The point of having law schools, as I’ve written before, is to “lay the foundation for graduates who are capable of learning and developing technical skills and of exercising sophisticated and mature judgment in the face of uncertainty.”

These schools exist to prepare students to take the bar and then practice as competent lawyers. We can reasonably presume, then, that every word, clause, sentence or paragraph in a law school’s brochure or on their website is aimed towards describing the school’s sound program of legal education, towards showing how the school prepares its students for passing the bar and then being effective and responsible legal practitioners. When a law school brochure says “classes,” they mean classes on legal issues, typically on the law itself. “Professors” are people with some pretense to being learned in the law. “Exams” assess the student’s understanding of the law and their ability to apply it.

But when they say “employed,” they mean making frappuccinos, or delivering pizza, or receiving a temporary stipend from the law school that’s granted to students for the sole purpose of manipulating U.S. News ranking. At least that’s what a trial judge in New York ruled yesterday. Above The Law had the scoop. 

As a matter of background, last summer two enterprising Class of 2003 lawyers in New York City began filing a series of class actions against lower-rated law schools like Thomas M. Cooley, Thomas Jefferson School of Law, and New York Law School, eventually growing to more than a dozen schools. The essence of each lawsuit was the same: that the schools had deliberately misrepresented their employment rates to entice potential students into attending. Everyone who had any job — including temporary “jobs” created by the law school — was counted as “employed,” and survey data was cherry-picked to include only the most successful students.
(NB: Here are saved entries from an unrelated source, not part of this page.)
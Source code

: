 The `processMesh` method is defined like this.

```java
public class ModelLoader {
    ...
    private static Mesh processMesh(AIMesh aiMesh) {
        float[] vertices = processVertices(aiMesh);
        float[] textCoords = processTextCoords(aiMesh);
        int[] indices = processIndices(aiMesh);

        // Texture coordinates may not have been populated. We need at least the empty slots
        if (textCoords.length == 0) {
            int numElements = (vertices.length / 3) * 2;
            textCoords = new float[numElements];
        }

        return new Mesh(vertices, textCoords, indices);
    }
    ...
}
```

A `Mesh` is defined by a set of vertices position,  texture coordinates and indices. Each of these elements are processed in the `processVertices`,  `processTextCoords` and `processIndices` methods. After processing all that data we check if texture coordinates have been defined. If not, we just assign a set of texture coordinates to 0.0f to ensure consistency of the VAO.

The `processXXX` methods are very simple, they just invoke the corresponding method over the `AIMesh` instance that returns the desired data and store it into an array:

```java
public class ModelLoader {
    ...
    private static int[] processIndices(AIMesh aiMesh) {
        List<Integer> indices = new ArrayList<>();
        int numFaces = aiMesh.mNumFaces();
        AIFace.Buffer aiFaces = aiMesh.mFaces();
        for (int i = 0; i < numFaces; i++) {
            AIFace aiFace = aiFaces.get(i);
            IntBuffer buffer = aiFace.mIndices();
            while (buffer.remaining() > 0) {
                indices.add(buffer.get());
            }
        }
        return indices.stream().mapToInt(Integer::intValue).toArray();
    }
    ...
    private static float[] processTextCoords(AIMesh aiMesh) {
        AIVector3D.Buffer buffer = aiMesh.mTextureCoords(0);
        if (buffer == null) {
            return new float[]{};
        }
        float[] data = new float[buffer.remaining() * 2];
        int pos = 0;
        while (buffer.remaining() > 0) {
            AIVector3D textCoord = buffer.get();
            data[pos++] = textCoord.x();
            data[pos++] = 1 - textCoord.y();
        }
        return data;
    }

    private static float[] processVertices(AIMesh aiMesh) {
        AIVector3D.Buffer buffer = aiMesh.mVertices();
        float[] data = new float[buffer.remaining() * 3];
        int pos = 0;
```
Yesterday, the court presiding over the lawsuit against New York Law School dismissed the case entirely, holding that, even “accept[ing] plaintiffs’ allegations as true” and giving them “the benefit of every possible favorable inference,” it still had to dismiss several New York Law School students’ claims against their alma mater. In sum:

The court does not view these post-graduate employment statistics to be misleading in a material way for a reasonable consumer acting reasonably. By anyone’s definition, reasonable consumers – college graduates – seriously considering law schools are a sophisticated subset of education consumers, capable of sifting through data and weighing alternatives before making a decision regarding their post-college options, such as applying for professional school. These reasonable consumers have available to them any number of sources of information to review when making their decisions.

Of course, there is one and only one “source of information” that a “reasonable consumer acting reasonably” can consult about a given law school: the law school. If you read a number anywhere in the world about the employment rate of New York Law School graduates, the number was either provided by the school or was made up out of thin air.

The plaintiffs’ lawyers have vowed to appeal.

I’ve been doing plaintiffs’ work long enough that I’m a pessimistic and a cynic, and I figured the case would at some point be dismissed prior to trial, regardless of how deceptive the law school’s brochures. The lead lawyer for the plaintiffs, Jesse Strauss, summed up the feeling among other lawyers perfectly: “I think everyone is cheering for us, but not necessarily betting on us.”

But I wasn’t nearly pessimistic enough. I figured the case would survive the initial motion to dismiss, only to die, the way most consumer class actions die, on one or both of the twin horns of reliance and causation. (Want to be depressed about the future of consumer class actions? Take a look at defense lawyers Andrew Trask’s and Russell Jackson’s predictions for the future.)

Instead, the case was dismissed on the merits as to everybody, regardless of the class action. It’s not that the court didn’t understand the plaintiffs’ allegations that “a graduate could be working part-time as a barista in Starbucks – or toiling away in any job – and be deemed employed in ‘business,’ although such employment is temporary and does not require a law degree,” because that quote comes from the court itself.

Despite recognizing the absurdity and falsity of the law school’s claims, the court held that “the reasonable consumer of legal education must realize that these omnipresent realities of the market obviously trump any allegedly overly optimistic claims in their law school’s marketing materials.”

Whatever happened to the “omnipresent realities” of expecting an ABA accredited law school that charges nearly $150,000 for a juris doctorate to describe the legal careers of its students accurately? Then again, if the “reasonable consumer” already knows the numbers are a sham, why should a law school limit itself to having merely 100% of students employed nine months after graduating? If a recent graduate works three different coffee shop jobs to pay their student debt, count them as three lawyers.